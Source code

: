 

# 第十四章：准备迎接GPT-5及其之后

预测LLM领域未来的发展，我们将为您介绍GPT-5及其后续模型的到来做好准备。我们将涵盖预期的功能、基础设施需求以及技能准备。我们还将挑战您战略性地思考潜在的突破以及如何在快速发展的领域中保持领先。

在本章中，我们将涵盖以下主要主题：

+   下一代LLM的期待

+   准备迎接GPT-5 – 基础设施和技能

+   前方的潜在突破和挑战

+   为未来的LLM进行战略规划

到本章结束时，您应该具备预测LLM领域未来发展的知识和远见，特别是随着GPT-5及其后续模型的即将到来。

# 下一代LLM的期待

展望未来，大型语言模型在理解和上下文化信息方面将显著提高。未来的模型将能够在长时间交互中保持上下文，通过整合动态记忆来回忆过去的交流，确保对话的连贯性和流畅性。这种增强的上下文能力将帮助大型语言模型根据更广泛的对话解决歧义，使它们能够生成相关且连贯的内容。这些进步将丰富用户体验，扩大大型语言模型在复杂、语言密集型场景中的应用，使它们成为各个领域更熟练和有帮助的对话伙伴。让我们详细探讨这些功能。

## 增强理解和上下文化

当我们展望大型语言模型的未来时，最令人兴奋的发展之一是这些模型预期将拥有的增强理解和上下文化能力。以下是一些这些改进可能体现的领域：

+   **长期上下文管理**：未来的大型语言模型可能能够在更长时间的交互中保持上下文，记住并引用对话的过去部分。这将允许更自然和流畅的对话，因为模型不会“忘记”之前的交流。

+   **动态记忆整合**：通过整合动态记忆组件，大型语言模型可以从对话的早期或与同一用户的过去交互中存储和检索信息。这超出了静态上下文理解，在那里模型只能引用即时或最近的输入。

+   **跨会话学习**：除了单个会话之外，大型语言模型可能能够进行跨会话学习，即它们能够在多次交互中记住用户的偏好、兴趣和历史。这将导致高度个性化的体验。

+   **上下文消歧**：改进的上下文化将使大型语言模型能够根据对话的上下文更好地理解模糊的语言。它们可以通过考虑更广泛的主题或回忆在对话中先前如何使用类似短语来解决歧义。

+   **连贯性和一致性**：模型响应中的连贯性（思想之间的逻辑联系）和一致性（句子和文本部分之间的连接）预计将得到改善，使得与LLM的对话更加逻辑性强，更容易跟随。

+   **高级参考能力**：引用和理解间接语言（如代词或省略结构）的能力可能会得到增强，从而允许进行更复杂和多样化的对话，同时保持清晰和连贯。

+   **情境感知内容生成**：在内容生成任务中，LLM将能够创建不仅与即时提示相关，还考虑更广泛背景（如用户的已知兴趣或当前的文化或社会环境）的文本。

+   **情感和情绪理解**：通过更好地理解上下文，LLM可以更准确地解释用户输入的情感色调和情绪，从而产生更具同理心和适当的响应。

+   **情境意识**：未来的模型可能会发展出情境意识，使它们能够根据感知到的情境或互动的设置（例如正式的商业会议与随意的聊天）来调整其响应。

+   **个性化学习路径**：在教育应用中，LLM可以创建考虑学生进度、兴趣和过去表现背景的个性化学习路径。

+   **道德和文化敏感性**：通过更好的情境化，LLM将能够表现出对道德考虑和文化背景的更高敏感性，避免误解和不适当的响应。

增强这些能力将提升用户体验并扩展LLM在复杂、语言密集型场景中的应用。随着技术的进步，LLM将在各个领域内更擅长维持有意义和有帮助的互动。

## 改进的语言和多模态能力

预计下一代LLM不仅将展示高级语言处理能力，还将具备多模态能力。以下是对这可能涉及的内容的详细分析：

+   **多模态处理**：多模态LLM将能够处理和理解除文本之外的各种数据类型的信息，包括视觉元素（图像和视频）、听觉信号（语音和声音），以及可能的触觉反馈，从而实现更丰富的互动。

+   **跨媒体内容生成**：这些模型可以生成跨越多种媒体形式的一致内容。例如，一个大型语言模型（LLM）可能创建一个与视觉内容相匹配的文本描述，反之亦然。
------------------------------------------------------------------------
▸ **REQUIRED WORK**
Which lines of the listing above hold the word "语言密集型场景中的应用"? Copy each of them.

▸ **EXPECTED ANSWER**
展望未来，大型语言模型在理解和上下文化信息方面将显著提高。未来的模型将能够在长时间交互中保持上下文，通过整合动态记忆来回忆过去的交流，确保对话的连贯性和流畅性。这种增强的上下文能力将帮助大型语言模型根据更广泛的对话解决歧义，使它们能够生成相关且连贯的内容。这些进步将丰富用户体验，扩大大型语言模型在复杂、语言密集型场景中的应用，使它们成为各个领域更熟练和有帮助的对话伙伴。让我们详细探讨这些功能。
增强这些能力将提升用户体验并扩展LLM在复杂、语言密集型场景中的应用。随着技术的进步，LLM将在各个领域内更擅长维持有意义和有帮助的互动。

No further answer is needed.